Comics writers of the 1950s and 1960s loved to use real historical figures in their western stories. Usually they get the details as wrong as wrong gets. However, save for the fact that this version of Billy the Kid is insanely generous to the old sheriff, the Kid’s timeline actually works for this story. From Wikipedia...

Billy the Kid, born Henry McCarty and also known as William H. Bonney (September 17, 1859–July 14, 1881) was an American Old West gunfighter who participated in New Mexico's Lincoln County War. He is known to have killed eight men.

His first arrest was for stealing food in late 1875, and within five months he was arrested for stealing clothing and firearms. His escape from jail two days later and flight from New Mexico Territory into Arizona Territory made him both an outlaw and a federal fugitive. After murdering a blacksmith during an altercation in August 1877, Bonney became a wanted man in Arizona Territory and returned to New Mexico, where he joined a group of cattle rustlers. He became a well-known figure in the region when he joined the Regulators and took part in the Lincoln County War. In April 1878, however, the Regulators killed three men, including Lincoln County Sheriff William J. Brady and one of his deputies. Bonney and two other Regulators were later charged with killing all three men.

Bonney's notoriety grew in December 1880 when the Las Vegas Gazette in Las Vegas, New Mexico, and the New York Sun carried stories about his crimes. He was captured by Sheriff Pat Garrett later that same month, tried and convicted of the murder of Brady in April 1881, and sentenced to hang in May of that year.
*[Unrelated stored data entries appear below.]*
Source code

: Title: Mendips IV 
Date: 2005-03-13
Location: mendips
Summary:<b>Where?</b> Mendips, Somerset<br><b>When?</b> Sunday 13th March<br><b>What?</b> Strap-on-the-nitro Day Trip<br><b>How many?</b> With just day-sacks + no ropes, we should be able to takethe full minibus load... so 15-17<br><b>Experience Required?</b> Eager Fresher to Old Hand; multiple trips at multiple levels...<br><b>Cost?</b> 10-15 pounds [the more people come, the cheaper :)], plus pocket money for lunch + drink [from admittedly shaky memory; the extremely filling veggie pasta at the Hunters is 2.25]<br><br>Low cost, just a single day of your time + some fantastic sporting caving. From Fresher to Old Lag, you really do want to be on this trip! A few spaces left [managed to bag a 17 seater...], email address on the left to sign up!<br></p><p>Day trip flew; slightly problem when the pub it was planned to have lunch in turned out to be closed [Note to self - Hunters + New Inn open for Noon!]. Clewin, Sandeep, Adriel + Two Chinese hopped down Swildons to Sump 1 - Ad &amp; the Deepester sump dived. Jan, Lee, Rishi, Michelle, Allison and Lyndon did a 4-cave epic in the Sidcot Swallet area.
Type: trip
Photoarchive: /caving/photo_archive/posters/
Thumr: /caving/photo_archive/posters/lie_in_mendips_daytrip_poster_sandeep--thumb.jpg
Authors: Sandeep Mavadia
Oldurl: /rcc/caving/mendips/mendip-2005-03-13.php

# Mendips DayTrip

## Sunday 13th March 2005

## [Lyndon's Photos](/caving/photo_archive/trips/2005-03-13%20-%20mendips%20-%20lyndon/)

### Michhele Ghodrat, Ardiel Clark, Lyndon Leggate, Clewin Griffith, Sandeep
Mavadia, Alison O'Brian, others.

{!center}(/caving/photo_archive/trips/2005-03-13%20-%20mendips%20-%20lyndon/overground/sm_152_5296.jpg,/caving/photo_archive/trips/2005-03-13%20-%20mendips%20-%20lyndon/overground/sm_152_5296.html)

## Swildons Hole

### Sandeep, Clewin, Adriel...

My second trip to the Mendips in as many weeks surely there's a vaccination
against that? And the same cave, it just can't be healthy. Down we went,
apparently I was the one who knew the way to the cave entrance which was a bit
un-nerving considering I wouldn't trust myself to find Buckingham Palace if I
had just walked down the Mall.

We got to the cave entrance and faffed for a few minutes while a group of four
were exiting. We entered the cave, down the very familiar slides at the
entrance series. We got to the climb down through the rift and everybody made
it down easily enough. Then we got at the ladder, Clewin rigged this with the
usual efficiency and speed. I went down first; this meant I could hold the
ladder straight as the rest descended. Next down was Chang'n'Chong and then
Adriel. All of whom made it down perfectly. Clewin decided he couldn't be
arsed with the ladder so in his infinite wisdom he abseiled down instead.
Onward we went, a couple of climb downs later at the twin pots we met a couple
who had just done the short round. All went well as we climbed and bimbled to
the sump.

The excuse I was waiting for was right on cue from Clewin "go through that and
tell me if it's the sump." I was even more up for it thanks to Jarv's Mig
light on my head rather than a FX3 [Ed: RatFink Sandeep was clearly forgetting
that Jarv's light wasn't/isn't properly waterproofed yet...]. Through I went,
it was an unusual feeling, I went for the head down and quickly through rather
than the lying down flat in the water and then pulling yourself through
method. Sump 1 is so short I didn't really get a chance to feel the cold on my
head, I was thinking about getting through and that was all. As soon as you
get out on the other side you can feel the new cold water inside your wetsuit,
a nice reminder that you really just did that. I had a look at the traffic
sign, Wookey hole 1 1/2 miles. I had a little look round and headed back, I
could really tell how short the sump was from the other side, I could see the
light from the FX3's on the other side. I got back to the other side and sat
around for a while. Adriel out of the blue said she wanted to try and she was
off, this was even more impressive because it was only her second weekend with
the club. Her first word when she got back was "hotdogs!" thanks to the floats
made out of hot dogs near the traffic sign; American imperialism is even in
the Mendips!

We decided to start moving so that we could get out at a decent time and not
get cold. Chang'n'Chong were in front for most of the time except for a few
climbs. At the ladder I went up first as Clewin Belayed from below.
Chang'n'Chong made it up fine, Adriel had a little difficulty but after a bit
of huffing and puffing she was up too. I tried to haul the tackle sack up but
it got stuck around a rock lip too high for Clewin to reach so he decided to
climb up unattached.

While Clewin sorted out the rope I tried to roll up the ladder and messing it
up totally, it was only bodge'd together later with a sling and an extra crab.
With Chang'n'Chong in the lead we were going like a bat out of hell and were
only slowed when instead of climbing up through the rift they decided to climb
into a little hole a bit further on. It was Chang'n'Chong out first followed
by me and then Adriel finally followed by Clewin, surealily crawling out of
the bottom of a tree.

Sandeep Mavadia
Bonney escaped from jail on April 28, 1881, killing two sheriff's deputies in the process, and evaded capture for more than two months. He ultimately was shot and killed by Garrett in Fort Sumner on July 14, 1881. Over the next several decades, legends grew that Bonney had not died that night, and a number of men claimed they were him.
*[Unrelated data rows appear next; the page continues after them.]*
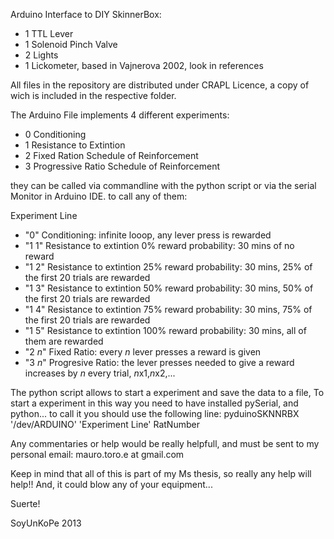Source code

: Arduino Interface to DIY SkinnerBox:
* 1 TTL Lever
* 1 Solenoid Pinch Valve
* 2 Lights
* 1 Lickometer, based in Vajnerova 2002, look in references

All files in the repository are distributed under CRAPL Licence, a copy of wich is included in the respective folder.


The Arduino File implements 4 different experiments:

* 0 Conditioning
* 1 Resistance to Extintion
* 2 Fixed Ration Schedule of Reinforcement
* 3 Progressive Ratio Schedule of Reinforcement


they can be called via commandline with the python script
or via the serial Monitor in Arduino IDE. to call any of them:

Experiment Line	
* "0"	  Conditioning: infinite looop, any lever press is rewarded
* "1 1"	Resistance to extintion 0% reward probability: 30 mins of no reward
* "1 2" Resistance to extintion 25% reward probability: 30 mins, 25% of the first 20 trials are rewarded 
* "1 3"	Resistance to extintion 50% reward probability: 30 mins, 50% of the first 20 trials are rewarded
* "1 4"	Resistance to extintion 75% reward probability: 30 mins, 75% of the first 20 trials are rewarded
* "1 5"	Resistance to extintion 100% reward probability: 30 mins, all of them are rewarded
* "2 *n*"	Fixed Ratio: every *n* lever presses a reward is given
* "3 *n*"	Progresive Ratio: the lever presses needed to give a reward increases by *n* every trial, *n*x1,*n*x2,...


The python script allows to start a experiment and save the data to a file,
To start a experiment in this way you need to have installed pySerial, and python...
to call it you should use the following line:
pyduinoSKNNRBX '/dev/ARDUINO' 'Experiment Line' RatNumber

Any commentaries or help would be really helpfull, and must be sent to my personal email:
mauro.toro.e at gmail.com

Keep in mind that all of this is part of my Ms thesis, so really any help will help!! And, it could blow any of your equipment...

Suerte!

SoyUnKoPe 2013
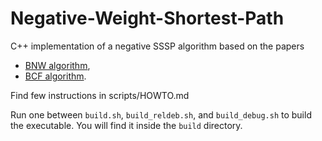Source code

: # Negative-Weight-Shortest-Path

C++ implementation of a negative SSSP algorithm based on the papers
- [BNW algorithm](https://arxiv.org/abs/2203.03456),
- [BCF algorithm](https://arxiv.org/abs/2304.05279).


Find few instructions in scripts/HOWTO.md

Run one between `build.sh`, `build_reldeb.sh`, and `build_debug.sh` to
build the executable. You will find it inside the `build` directory.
One more thing for today. Around this time, Marvel was running one-line house ads at the bottom of most (but not all) story pages in an issue. I have a vague memory of having seen something like this in British comics weeklies and of maybe having done something like it in Marvel’s British weeklies during my time as the editor of those produced-in-America titles.
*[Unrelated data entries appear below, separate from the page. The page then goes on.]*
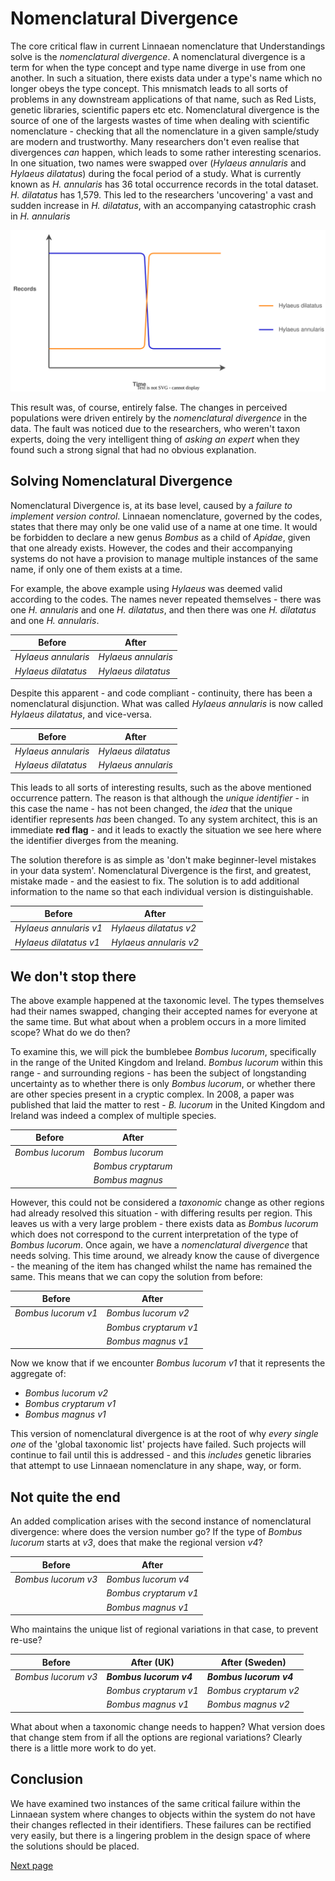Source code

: # Nomenclatural Divergence
The core critical flaw in current Linnaean nomenclature that Understandings solve is the *nomenclatural divergence*. A nomenclatural divergence is a term for when the type concept and type name diverge in use from one another. In such a situation, there exists data under a type's name which no longer obeys the type concept. This mnismatch leads to all sorts of problems in any downstream applications of that name, such as Red Lists, genetic libraries, scientific papers etc etc. Nomenclatural divergence is the source of one of the largests wastes of time when dealing with scientific nomenclature - checking that all the nomenclature in a given sample/study are modern and trustworthy. Many researchers don't even realise that divergences *can* happen, which leads to some rather interesting scenarios. In one situation, two names were swapped over (*Hylaeus annularis* and *Hylaeus dilatatus*) during the focal period of a study. What is currently known as *H. annularis* has 36 total occurrence records in the total dataset. *H. dilatatus* has 1,579. This led to the researchers 'uncovering' a vast and sudden increase in *H. dilatatus*, with an accompanying catastrophic crash in *H. annularis*

![](image/hylaeus.drawio.svg)

This result was, of course, entirely false. The changes in perceived populations were driven entirely by the *nomenclatural divergence* in the data. The fault was noticed due to the researchers, who weren't taxon experts, doing the very intelligent thing of *asking an expert* when they found such a strong signal that had no obvious explanation.

## Solving Nomenclatural Divergence
Nomenclatural Divergence is, at its base level, caused by a *failure to implement version control*. Linnaean nomenclature, governed by the codes, states that there may only be one valid use of a name at one time. It would be forbidden to declare a new genus *Bombus* as a child of *Apidae*, given that one already exists. However, the codes and their accompanying systems do not have a provision to manage multiple instances of the same name, if only one of them exists at a time.

For example, the above example using *Hylaeus* was deemed valid according to the codes. The names never repeated themselves - there was one *H. annularis* and one *H. dilatatus*, and then there was one *H. dilatatus* and one *H. annularis*.

|Before|After|
|---|---|
|*Hylaeus annularis*|*Hylaeus annularis*|
|*Hylaeus dilatatus*|*Hylaeus dilatatus*|

Despite this apparent - and code compliant - continuity, there has been a nomenclatural disjunction. What was called *Hylaeus annularis* is now called *Hylaeus dilatatus*, and vice-versa.

|Before|After|
|---|---|
|*Hylaeus annularis*|*Hylaeus dilatatus*|
|*Hylaeus dilatatus*|*Hylaeus annularis*|

This leads to all sorts of interesting results, such as the above mentioned occurrence pattern. The reason is that although the *unique identifier* - in this case the name - has not been changed, the *idea* that the unique identifier represents *has* been changed. To any system architect, this is an immediate **red flag** - and it leads to exactly the situation we see here where the identifier diverges from the meaning.

The solution therefore is as simple as 'don't make beginner-level mistakes in your data system'. Nomenclatural Divergence is the first, and greatest, mistake made - and the easiest to fix. The solution is to add additional information to the name so that each individual version is distinguishable.

|Before|After|
|---|---|
|*Hylaeus annularis v1*|*Hylaeus dilatatus v2*|
|*Hylaeus dilatatus v1*|*Hylaeus annularis v2*|

## We don't stop there
The above example happened at the taxonomic level. The types themselves had their names swapped, changing their accepted names for everyone at the same time. But what about when a problem occurs in a more limited scope? What do we do then?

To examine this, we will pick the bumblebee *Bombus lucorum*, specifically in the range of the United Kingdom and Ireland. *Bombus lucorum* within this range - and surrounding regions - has been the subject of longstanding uncertainty as to whether there is only *Bombus lucorum*, or whether there are other species present in a cryptic complex. In 2008, a paper was published that laid the matter to rest - *B. lucorum* in the United Kingdom and Ireland was indeed a complex of multiple species.

|Before|After|
|---|---|
|*Bombus lucorum*|*Bombus lucorum*|
||*Bombus cryptarum*|
||*Bombus magnus*|


However, this could not be considered a *taxonomic* change as other regions had already resolved this situation - with differing results per region. This leaves us with a very large problem - there exists data as *Bombus lucorum* which does not correspond to the current interpretation of the type of *Bombus lucorum*. Once again, we have a *nomenclatural divergence* that needs solving. This time around, we already know the cause of divergence - the meaning of the item has changed whilst the name has remained the same. This means that we can copy the solution from before:

|Before|After|
|---|---|
|*Bombus lucorum v1*|*Bombus lucorum v2*|
||*Bombus cryptarum v1*|
||*Bombus magnus v1*|

Now we know that if we encounter *Bombus lucorum v1* that it represents the aggregate of:

- *Bombus lucorum v2*
- *Bombus cryptarum v1*
- *Bombus magnus v1*

This version of nomenclatural divergence is at the root of why *every single one* of the 'global taxonomic list' projects have failed. Such projects will continue to fail until this is addressed - and this *includes* genetic libraries that attempt to use Linnaean nomenclature in any shape, way, or form.

## Not quite the end
An added complication arises with the second instance of nomenclatural divergence: where does the version number go? If the type of *Bombus lucorum* starts at *v3*, does that make the regional version *v4*?

|Before|After|
|---|---|
|*Bombus lucorum v3*|*Bombus lucorum v4*|
||*Bombus cryptarum v1*|
||*Bombus magnus v1*|

Who maintains the unique list of regional variations in that case, to prevent re-use? 

|Before|After (UK)|After (Sweden)
|---|---|---|
|*Bombus lucorum v3*|***Bombus lucorum v4***|***Bombus lucorum v4***|
||*Bombus cryptarum v1*|*Bombus cryptarum v2*|
||*Bombus magnus v1*|*Bombus magnus v2*|

What about when a taxonomic change needs to happen? What version does that change stem from if all the options are regional variations? Clearly there is a little more work to do yet.

## Conclusion
We have examined two instances of the same critical failure within the Linnaean system where changes to objects within the system do not have their changes reflected in their identifiers. These failures can be rectified very easily, but there is a lingering problem in the design space of where the solutions should be placed.

[Next page](./layers-in-taxonomy.md)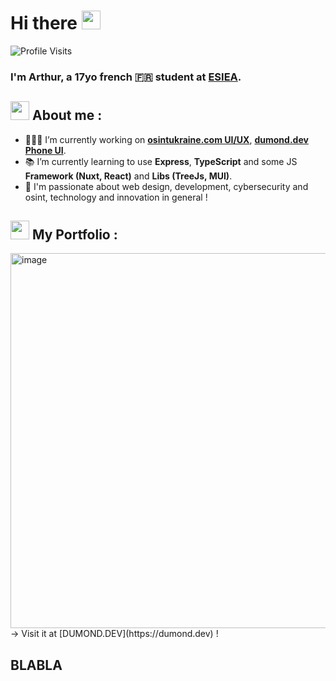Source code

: # Hi there <img src="https://user-images.githubusercontent.com/42378118/110234147-e3259600-7f4e-11eb-95be-0c4047144dea.gif" width="30">

![Profile Visits](https://komarev.com/ghpvc/?username=Excalibur888&style=for-the-badge&label=visits&color=blueviolet)
### I'm Arthur, a 17yo french 🇫🇷 student at [ESIEA](https://esiea.fr).

## <img src="https://cdn3.emoji.gg/emojis/1261-hackerbongocat.gif" width="30"> About me :

- 🧑🏻‍💻 I’m currently working on [**osintukraine.com UI/UX**](https://osintukraine.com), [**dumond.dev Phone UI**](https://dumond.dev). 
- 📚 I’m currently learning to use **Express**, **TypeScript** and some JS **Framework (Nuxt, React)** and **Libs (TreeJs, MUI)**.
- 💙 I'm passionate about web design, development, cybersecurity and osint, technology and innovation in general !

## <img src="https://cdn3.emoji.gg/emojis/2219-what.gif" width="30"> My Portfolio :

<img width="600" alt="image" src="https://user-images.githubusercontent.com/51988264/201673141-6bc7d2ca-8fd7-46ae-b95b-c3271faf471a.png">
-> Visit it at [DUMOND.DEV](https://dumond.dev) !

## BLABLA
Here are the one-liners from Rawhide Kid #121:

WHO IS THE TARANTULA? FIND OUT IN SPIDER-MAN #134!

FANTASTIC FOUR VS. FRIGHTFUL FOUR - AND IT’S HAPPENING NOW!

FIRE VS. GOLD! THE HUMAN TORCH VS. ICEMAN - IN MARVEL TEAM-UP!

(Fire vs. Gold? Clearly, the proofreading of these one-liners left much to be desired.)

DIG “THE EXORCIST”? TRY THE SON OF SATAN - IN MARVEL SPOTLIGHT!

AT LAST! THE MAN-WOLF STARS IN CREATURES ON THE LOOSE!

WHO IS THE FIRELORD? THE ANSWER’S IN THOR #225!

KUNG FU THRILLS! THE COMING OF IRON FIST - IN MARVEL PREMIERE!

DON’T GO CRAZY! BUY CRAZY - NOW ON SALE!

SIMON GARTH, THE ZOMBIE, STALKS AGAIN! BELIEVE IT!

Though I wrote similar one-line notices somewhere along the line, I’m fairly certain I didn’t write any of the above! Then again, I did so many odd jobs for Marvel during my time there that it’s in the realm of possibility that I did write these and don’t remember writing them. Those were wild times.

That’s all for today. I’ll be back tomorrow with another blast from the past. See you then.

© 2017 Tony Isabella

1 comment:

  1. With all those Bullpen nicknames, Tony, I wonder if a certain ESPN anchor with a fetish for nicknames got his inspiration from Marvel when the network launched in '79.